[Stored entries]
* * * * * * *

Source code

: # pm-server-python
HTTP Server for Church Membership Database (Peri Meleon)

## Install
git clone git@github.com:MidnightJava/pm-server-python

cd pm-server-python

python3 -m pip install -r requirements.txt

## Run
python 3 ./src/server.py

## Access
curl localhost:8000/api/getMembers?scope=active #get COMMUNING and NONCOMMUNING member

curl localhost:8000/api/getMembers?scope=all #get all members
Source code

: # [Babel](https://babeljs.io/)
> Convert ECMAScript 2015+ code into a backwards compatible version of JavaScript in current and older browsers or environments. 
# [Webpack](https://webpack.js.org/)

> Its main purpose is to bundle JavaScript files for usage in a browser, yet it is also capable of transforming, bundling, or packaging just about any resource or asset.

* * * * * * *

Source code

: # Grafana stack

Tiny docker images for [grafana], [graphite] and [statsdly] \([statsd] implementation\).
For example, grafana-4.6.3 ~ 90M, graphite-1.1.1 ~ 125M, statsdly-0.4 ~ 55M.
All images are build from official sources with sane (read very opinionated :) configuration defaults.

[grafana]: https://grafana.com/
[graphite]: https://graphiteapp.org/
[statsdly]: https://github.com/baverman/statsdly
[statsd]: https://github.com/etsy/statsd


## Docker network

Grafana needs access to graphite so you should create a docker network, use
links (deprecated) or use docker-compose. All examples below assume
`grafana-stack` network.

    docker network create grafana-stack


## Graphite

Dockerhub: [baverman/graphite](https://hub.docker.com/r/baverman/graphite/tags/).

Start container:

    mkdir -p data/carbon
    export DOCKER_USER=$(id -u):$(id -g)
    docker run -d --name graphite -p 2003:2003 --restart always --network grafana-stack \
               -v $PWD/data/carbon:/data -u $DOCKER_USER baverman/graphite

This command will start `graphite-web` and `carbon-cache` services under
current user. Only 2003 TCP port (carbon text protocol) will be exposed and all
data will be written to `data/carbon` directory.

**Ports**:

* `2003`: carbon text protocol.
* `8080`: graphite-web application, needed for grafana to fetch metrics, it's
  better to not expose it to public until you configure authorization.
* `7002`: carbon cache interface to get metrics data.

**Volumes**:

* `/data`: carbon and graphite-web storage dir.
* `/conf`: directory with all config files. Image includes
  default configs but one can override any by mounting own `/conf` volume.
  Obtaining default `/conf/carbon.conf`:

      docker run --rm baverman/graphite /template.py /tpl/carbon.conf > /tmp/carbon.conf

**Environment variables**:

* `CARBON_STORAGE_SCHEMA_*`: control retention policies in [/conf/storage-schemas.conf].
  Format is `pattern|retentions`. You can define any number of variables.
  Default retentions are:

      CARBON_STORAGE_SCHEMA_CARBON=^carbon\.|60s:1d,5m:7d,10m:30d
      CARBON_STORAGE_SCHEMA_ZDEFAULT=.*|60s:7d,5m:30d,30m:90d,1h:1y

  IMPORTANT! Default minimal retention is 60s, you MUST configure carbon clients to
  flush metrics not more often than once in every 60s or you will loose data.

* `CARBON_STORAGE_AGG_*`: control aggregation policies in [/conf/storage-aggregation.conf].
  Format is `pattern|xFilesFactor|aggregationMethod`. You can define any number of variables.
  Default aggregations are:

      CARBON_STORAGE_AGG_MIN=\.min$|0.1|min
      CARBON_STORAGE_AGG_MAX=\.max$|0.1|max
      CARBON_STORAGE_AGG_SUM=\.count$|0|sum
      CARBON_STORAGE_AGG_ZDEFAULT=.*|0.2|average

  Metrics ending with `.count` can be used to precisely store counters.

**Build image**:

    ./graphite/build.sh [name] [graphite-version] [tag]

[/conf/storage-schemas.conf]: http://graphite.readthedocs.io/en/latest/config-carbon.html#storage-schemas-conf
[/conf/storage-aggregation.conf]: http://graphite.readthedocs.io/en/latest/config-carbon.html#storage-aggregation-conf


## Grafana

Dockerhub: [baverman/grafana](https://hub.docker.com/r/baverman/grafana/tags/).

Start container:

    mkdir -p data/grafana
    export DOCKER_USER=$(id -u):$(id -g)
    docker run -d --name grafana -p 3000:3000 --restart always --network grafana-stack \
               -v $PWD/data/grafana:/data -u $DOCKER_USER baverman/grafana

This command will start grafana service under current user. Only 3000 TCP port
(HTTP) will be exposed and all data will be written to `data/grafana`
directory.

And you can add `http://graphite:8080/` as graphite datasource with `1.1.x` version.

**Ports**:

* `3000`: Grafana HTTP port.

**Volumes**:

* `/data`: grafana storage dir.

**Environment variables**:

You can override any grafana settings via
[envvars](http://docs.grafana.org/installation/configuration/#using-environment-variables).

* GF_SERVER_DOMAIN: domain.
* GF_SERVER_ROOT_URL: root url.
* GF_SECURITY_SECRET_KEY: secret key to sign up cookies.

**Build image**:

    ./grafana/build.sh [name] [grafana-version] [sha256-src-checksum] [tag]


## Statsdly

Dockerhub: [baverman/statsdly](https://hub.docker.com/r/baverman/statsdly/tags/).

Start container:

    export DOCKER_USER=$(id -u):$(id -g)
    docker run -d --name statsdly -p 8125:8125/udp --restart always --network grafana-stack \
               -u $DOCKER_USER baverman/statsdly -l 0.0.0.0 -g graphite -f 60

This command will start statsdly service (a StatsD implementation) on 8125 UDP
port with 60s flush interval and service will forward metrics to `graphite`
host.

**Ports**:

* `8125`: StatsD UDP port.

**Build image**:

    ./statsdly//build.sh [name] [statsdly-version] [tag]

* * * * * * *

ASSIGNMENT:
Nothing but the lines above from the one containing "mkdir -p data/carbon" through the one containing "[name] [graphite-version] [tag]" should appear in the answer, each repeated exactly.

WRITTEN RESPONSE:
    mkdir -p data/carbon
    export DOCKER_USER=$(id -u):$(id -g)
    docker run -d --name graphite -p 2003:2003 --restart always --network grafana-stack \
               -v $PWD/data/carbon:/data -u $DOCKER_USER baverman/graphite

This command will start `graphite-web` and `carbon-cache` services under
current user. Only 2003 TCP port (carbon text protocol) will be exposed and all
data will be written to `data/carbon` directory.

**Ports**:

* `2003`: carbon text protocol.
* `8080`: graphite-web application, needed for grafana to fetch metrics, it's
  better to not expose it to public until you configure authorization.
* `7002`: carbon cache interface to get metrics data.

**Volumes**:

* `/data`: carbon and graphite-web storage dir.
* `/conf`: directory with all config files. Image includes
  default configs but one can override any by mounting own `/conf` volume.
  Obtaining default `/conf/carbon.conf`:

      docker run --rm baverman/graphite /template.py /tpl/carbon.conf > /tmp/carbon.conf

**Environment variables**:

* `CARBON_STORAGE_SCHEMA_*`: control retention policies in [/conf/storage-schemas.conf].
  Format is `pattern|retentions`. You can define any number of variables.
  Default retentions are:

      CARBON_STORAGE_SCHEMA_CARBON=^carbon\.|60s:1d,5m:7d,10m:30d
      CARBON_STORAGE_SCHEMA_ZDEFAULT=.*|60s:7d,5m:30d,30m:90d,1h:1y

  IMPORTANT! Default minimal retention is 60s, you MUST configure carbon clients to
  flush metrics not more often than once in every 60s or you will loose data.

* `CARBON_STORAGE_AGG_*`: control aggregation policies in [/conf/storage-aggregation.conf].
  Format is `pattern|xFilesFactor|aggregationMethod`. You can define any number of variables.
  Default aggregations are:

      CARBON_STORAGE_AGG_MIN=\.min$|0.1|min
      CARBON_STORAGE_AGG_MAX=\.max$|0.1|max
      CARBON_STORAGE_AGG_SUM=\.count$|0|sum
      CARBON_STORAGE_AGG_ZDEFAULT=.*|0.2|average

  Metrics ending with `.count` can be used to precisely store counters.

**Build image**:

    ./graphite/build.sh [name] [graphite-version] [tag]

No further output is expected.